** Opening Data under study block **

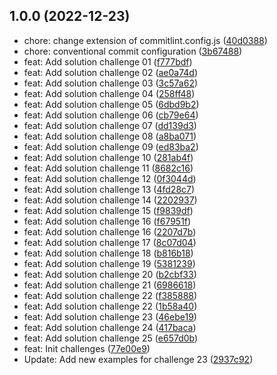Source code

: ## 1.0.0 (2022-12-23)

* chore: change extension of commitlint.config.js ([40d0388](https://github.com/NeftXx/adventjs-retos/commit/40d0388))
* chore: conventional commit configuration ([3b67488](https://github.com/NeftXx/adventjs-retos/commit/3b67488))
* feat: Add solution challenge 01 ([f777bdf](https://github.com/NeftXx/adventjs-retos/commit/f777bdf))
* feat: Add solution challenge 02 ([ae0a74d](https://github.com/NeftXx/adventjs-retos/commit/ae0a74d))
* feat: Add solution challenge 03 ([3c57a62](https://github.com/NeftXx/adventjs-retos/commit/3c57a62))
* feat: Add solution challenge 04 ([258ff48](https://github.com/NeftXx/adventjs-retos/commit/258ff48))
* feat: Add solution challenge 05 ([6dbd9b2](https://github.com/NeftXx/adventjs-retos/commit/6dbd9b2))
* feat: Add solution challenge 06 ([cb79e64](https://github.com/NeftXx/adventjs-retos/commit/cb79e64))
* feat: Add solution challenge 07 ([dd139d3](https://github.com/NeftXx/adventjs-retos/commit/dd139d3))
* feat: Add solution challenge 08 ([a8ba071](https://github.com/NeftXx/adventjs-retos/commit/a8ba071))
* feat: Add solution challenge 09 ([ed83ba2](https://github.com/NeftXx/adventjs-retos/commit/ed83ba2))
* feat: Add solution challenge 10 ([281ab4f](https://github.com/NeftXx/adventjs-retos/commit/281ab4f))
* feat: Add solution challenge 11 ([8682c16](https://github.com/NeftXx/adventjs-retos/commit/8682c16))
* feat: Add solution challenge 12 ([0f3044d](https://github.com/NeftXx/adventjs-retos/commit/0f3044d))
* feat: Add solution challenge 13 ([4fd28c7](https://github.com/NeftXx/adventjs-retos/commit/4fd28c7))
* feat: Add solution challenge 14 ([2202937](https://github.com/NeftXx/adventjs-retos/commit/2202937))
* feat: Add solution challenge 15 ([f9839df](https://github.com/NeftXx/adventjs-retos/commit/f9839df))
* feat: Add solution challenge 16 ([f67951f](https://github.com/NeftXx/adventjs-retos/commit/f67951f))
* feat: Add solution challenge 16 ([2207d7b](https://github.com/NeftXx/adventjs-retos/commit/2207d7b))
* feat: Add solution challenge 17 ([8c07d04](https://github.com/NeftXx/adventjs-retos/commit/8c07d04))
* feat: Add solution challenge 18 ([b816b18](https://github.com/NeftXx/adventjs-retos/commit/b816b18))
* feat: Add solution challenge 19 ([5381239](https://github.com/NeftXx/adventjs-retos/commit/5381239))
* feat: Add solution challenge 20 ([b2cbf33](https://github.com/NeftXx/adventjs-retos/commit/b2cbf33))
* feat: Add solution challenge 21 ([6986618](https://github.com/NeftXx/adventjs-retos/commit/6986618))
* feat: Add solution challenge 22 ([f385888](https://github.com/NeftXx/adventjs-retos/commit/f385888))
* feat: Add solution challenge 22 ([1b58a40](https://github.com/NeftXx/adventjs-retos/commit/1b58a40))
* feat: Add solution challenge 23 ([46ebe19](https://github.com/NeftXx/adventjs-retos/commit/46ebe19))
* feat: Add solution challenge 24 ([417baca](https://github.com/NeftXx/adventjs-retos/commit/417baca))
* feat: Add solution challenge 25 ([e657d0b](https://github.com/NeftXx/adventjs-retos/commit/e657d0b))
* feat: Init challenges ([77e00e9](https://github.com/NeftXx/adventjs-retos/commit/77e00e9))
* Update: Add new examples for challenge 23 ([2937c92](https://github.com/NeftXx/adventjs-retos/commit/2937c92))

** Closing Data under study block **

Activity — Return the full listing exactly as written, without any of its images.

Worked solution —
Source code

: ## 1.0.0 (2022-12-23)

* chore: change extension of commitlint.config.js ([40d0388](https://github.com/NeftXx/adventjs-retos/commit/40d0388))
* chore: conventional commit configuration ([3b67488](https://github.com/NeftXx/adventjs-retos/commit/3b67488))
* feat: Add solution challenge 01 ([f777bdf](https://github.com/NeftXx/adventjs-retos/commit/f777bdf))
* feat: Add solution challenge 02 ([ae0a74d](https://github.com/NeftXx/adventjs-retos/commit/ae0a74d))
* feat: Add solution challenge 03 ([3c57a62](https://github.com/NeftXx/adventjs-retos/commit/3c57a62))
* feat: Add solution challenge 04 ([258ff48](https://github.com/NeftXx/adventjs-retos/commit/258ff48))
* feat: Add solution challenge 05 ([6dbd9b2](https://github.com/NeftXx/adventjs-retos/commit/6dbd9b2))
* feat: Add solution challenge 06 ([cb79e64](https://github.com/NeftXx/adventjs-retos/commit/cb79e64))
* feat: Add solution challenge 07 ([dd139d3](https://github.com/NeftXx/adventjs-retos/commit/dd139d3))
* feat: Add solution challenge 08 ([a8ba071](https://github.com/NeftXx/adventjs-retos/commit/a8ba071))
* feat: Add solution challenge 09 ([ed83ba2](https://github.com/NeftXx/adventjs-retos/commit/ed83ba2))
* feat: Add solution challenge 10 ([281ab4f](https://github.com/NeftXx/adventjs-retos/commit/281ab4f))
* feat: Add solution challenge 11 ([8682c16](https://github.com/NeftXx/adventjs-retos/commit/8682c16))
* feat: Add solution challenge 12 ([0f3044d](https://github.com/NeftXx/adventjs-retos/commit/0f3044d))
* feat: Add solution challenge 13 ([4fd28c7](https://github.com/NeftXx/adventjs-retos/commit/4fd28c7))
* feat: Add solution challenge 14 ([2202937](https://github.com/NeftXx/adventjs-retos/commit/2202937))
* feat: Add solution challenge 15 ([f9839df](https://github.com/NeftXx/adventjs-retos/commit/f9839df))
* feat: Add solution challenge 16 ([f67951f](https://github.com/NeftXx/adventjs-retos/commit/f67951f))
* feat: Add solution challenge 16 ([2207d7b](https://github.com/NeftXx/adventjs-retos/commit/2207d7b))
* feat: Add solution challenge 17 ([8c07d04](https://github.com/NeftXx/adventjs-retos/commit/8c07d04))
* feat: Add solution challenge 18 ([b816b18](https://github.com/NeftXx/adventjs-retos/commit/b816b18))
* feat: Add solution challenge 19 ([5381239](https://github.com/NeftXx/adventjs-retos/commit/5381239))
* feat: Add solution challenge 20 ([b2cbf33](https://github.com/NeftXx/adventjs-retos/commit/b2cbf33))
* feat: Add solution challenge 21 ([6986618](https://github.com/NeftXx/adventjs-retos/commit/6986618))
* feat: Add solution challenge 22 ([f385888](https://github.com/NeftXx/adventjs-retos/commit/f385888))
* feat: Add solution challenge 22 ([1b58a40](https://github.com/NeftXx/adventjs-retos/commit/1b58a40))
* feat: Add solution challenge 23 ([46ebe19](https://github.com/NeftXx/adventjs-retos/commit/46ebe19))
* feat: Add solution challenge 24 ([417baca](https://github.com/NeftXx/adventjs-retos/commit/417baca))
* feat: Add solution challenge 25 ([e657d0b](https://github.com/NeftXx/adventjs-retos/commit/e657d0b))
* feat: Init challenges ([77e00e9](https://github.com/NeftXx/adventjs-retos/commit/77e00e9))
* Update: Add new examples for challenge 23 ([2937c92](https://github.com/NeftXx/adventjs-retos/commit/2937c92))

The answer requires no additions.